A magistrate judge in the U.S. District Court for the Middle District of Florida recently ordered a hospital defendant in a False Claims Act (FCA) case to turn over two prime documents to the U.S. Department of Justice and the whistleblower that would seem to fall within the traditional confines of the attorney-client privilege. The whistleblower in the case, the director of physician services at Halifax Staffing, Inc., brought the case against her employer, a wholly-owned subsidiary of Halifax Hospital Medical Center (Halifax). The complaint alleges that Halifax entered into several specialty physician employment agreements that provided for compensation that was not commercially reasonable, exceeded fair market value, and/or took into account the volume or value of referrals or other business generated in violation of the federal Stark Law, and in turn, the federal FCA. The federal government has intervened in the case.

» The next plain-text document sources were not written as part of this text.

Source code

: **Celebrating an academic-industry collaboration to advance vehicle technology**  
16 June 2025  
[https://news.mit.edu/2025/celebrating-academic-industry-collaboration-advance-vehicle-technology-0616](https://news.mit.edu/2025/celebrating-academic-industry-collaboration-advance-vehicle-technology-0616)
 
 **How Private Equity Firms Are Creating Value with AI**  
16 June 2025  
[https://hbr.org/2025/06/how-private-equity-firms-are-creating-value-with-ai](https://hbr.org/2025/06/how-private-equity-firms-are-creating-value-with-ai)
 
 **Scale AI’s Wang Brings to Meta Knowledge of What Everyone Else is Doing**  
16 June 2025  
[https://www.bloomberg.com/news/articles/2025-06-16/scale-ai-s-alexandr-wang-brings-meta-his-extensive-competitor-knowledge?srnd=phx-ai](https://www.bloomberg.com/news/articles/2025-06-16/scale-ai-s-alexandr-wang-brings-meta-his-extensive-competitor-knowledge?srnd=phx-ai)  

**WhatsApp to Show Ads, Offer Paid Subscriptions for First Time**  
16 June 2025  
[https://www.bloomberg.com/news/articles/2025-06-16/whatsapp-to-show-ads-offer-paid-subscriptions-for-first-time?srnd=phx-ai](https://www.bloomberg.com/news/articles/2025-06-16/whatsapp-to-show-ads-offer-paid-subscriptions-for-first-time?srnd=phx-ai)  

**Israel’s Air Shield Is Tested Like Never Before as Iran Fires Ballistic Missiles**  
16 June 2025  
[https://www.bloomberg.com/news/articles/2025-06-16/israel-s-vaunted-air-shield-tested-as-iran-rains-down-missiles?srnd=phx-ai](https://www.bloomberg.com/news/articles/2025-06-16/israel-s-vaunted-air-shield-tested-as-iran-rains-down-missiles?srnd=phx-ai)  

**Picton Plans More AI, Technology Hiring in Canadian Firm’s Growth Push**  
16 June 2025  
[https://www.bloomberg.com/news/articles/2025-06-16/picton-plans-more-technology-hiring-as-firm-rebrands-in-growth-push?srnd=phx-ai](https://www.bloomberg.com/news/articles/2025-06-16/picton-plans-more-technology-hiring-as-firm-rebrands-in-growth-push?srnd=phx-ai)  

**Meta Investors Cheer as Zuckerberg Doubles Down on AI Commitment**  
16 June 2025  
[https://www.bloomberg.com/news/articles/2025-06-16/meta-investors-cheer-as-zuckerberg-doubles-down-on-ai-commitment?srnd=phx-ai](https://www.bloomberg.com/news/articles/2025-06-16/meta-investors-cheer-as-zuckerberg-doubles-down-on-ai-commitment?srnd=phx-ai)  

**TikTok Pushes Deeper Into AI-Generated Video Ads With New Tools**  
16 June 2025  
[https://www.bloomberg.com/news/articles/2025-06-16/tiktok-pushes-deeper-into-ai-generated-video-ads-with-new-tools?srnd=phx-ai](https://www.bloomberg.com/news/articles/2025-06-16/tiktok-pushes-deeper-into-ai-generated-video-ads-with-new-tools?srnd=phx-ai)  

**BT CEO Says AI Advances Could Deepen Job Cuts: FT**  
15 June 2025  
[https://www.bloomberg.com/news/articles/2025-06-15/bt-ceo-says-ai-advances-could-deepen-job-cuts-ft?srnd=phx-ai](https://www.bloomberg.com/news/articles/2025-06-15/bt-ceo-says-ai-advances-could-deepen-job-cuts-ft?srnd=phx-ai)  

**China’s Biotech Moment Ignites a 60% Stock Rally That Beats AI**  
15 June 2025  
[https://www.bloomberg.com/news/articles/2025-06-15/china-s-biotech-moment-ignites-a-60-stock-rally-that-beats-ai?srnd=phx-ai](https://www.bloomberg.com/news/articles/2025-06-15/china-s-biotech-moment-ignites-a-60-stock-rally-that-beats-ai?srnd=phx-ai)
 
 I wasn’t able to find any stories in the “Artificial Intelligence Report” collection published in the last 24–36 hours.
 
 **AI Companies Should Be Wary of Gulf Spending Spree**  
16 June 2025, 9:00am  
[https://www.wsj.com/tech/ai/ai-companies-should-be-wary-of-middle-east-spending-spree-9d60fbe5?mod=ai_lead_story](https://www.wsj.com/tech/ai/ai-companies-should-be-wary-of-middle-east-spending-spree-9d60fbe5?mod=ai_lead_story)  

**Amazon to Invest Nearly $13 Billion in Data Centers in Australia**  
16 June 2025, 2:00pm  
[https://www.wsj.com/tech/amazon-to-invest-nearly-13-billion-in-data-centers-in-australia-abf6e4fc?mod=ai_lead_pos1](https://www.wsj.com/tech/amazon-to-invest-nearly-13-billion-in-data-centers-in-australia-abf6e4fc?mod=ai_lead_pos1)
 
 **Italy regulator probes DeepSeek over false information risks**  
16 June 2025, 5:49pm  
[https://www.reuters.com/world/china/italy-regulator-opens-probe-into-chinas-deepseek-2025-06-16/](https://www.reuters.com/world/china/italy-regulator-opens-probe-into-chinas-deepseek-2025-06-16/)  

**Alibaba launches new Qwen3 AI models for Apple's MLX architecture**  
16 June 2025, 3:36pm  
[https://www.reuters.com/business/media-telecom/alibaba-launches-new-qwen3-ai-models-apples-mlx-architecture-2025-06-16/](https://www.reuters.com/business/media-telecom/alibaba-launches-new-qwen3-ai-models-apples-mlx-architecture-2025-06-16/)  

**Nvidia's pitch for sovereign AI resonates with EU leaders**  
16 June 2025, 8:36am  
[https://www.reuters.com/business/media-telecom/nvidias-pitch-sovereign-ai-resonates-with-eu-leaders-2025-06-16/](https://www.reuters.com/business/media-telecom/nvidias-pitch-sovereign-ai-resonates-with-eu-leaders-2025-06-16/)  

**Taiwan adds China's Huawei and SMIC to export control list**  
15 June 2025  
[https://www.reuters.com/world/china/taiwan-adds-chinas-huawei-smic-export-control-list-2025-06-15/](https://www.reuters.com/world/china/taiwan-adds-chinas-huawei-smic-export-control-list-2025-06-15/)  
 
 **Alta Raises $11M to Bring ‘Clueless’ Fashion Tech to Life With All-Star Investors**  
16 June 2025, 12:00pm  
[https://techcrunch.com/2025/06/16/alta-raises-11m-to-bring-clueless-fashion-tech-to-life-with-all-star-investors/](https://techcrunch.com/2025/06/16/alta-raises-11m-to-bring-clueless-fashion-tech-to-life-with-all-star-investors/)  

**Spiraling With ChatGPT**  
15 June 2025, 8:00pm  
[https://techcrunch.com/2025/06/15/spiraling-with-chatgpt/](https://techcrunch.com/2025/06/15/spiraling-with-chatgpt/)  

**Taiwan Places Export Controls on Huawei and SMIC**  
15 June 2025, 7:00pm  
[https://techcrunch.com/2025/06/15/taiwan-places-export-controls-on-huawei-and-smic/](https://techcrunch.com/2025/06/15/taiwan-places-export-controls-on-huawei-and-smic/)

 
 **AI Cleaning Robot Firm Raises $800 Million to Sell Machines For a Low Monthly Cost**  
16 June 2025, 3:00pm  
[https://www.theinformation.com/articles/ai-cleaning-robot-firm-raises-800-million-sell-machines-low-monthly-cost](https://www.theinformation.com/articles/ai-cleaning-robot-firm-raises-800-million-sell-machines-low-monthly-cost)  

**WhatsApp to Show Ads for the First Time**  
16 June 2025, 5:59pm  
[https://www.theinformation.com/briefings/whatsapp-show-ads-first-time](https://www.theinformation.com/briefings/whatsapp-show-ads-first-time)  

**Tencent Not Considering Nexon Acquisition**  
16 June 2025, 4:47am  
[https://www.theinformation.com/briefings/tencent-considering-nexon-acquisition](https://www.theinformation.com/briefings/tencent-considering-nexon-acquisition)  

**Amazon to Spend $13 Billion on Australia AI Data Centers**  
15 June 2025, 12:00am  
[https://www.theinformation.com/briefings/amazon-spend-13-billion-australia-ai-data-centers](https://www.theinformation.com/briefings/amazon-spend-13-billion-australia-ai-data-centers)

Previous Order Regarding Privileged Documents

In November 2012, U.S. Magistrate Judge Thomas Smith ordered Halifax to turn over a slew of documents that Halifax previously had withheld from production on grounds of the attorney-client privilege. The documents consisted of compliance department logs, audit records and e-mail communications involving Halifax’s internal legal counsel. With respect to a memorandum authored by Halifax’s Associate General Counsel regarding the physician compensation arrangements, however, Magistrate Judge Smith ruled against the whistleblower’s argument that the memorandum should be produced because it evidenced “an attorney aiding in the commission of a fraud.” Without addressing the elements of the crime-fraud exception to the attorney-client privilege, Magistrate Judge Smith stated that the whistleblower had failed to meet her burden in proving that the exception applied with respect to the memorandum because she had not offered evidence to rebut Halifax’s argument that she essentially stole the memorandum.

Renewed Interest in the Memorandum

On May 8, 2013, Magistrate Judge Smith revisited the privilege status of the memorandum after a hearing on the same topic, and ordered the document to be produced. Although the judge did not provide detail in the order, the ruling likely is based upon two important factors. First, the attorney author of the memorandum reportedly stated in her deposition that she sent the memorandum to the Halifax General Counsel and the whistleblower because the whistleblower had requested the legal advice and “was entitled to understand where we were at with our legal opinion of her concern.” Thus, the judge’s concerns that the whistleblower had not met her burden to prove the crime-fraud exception because she had stolen the memorandum were alleviated. Additionally, Halifax did not object to a Halifax administrator’s deposition testimony on the substance of the memorandum under the attorney-client privilege. Thus, Halifax had waived subject matter jurisdiction.

Halifax also was ordered to produce to Magistrate Judge Smith an e-mail from its general counsel and a memorandum from its outside law firm for in camera review of the asserted attorney-client privilege. We will update you regarding future rulings on these documents. Suffice it to say that this case should propel healthcare providers to scrutinize their attorney-client privilege protections. While Magistrate Judge Smith’s order leaves much to be desired in the way of an analysis of the crime-fraud exception as it applies to in-house lawyers, providers can and should take steps to ensure that they carefully guard documents containing legal advice.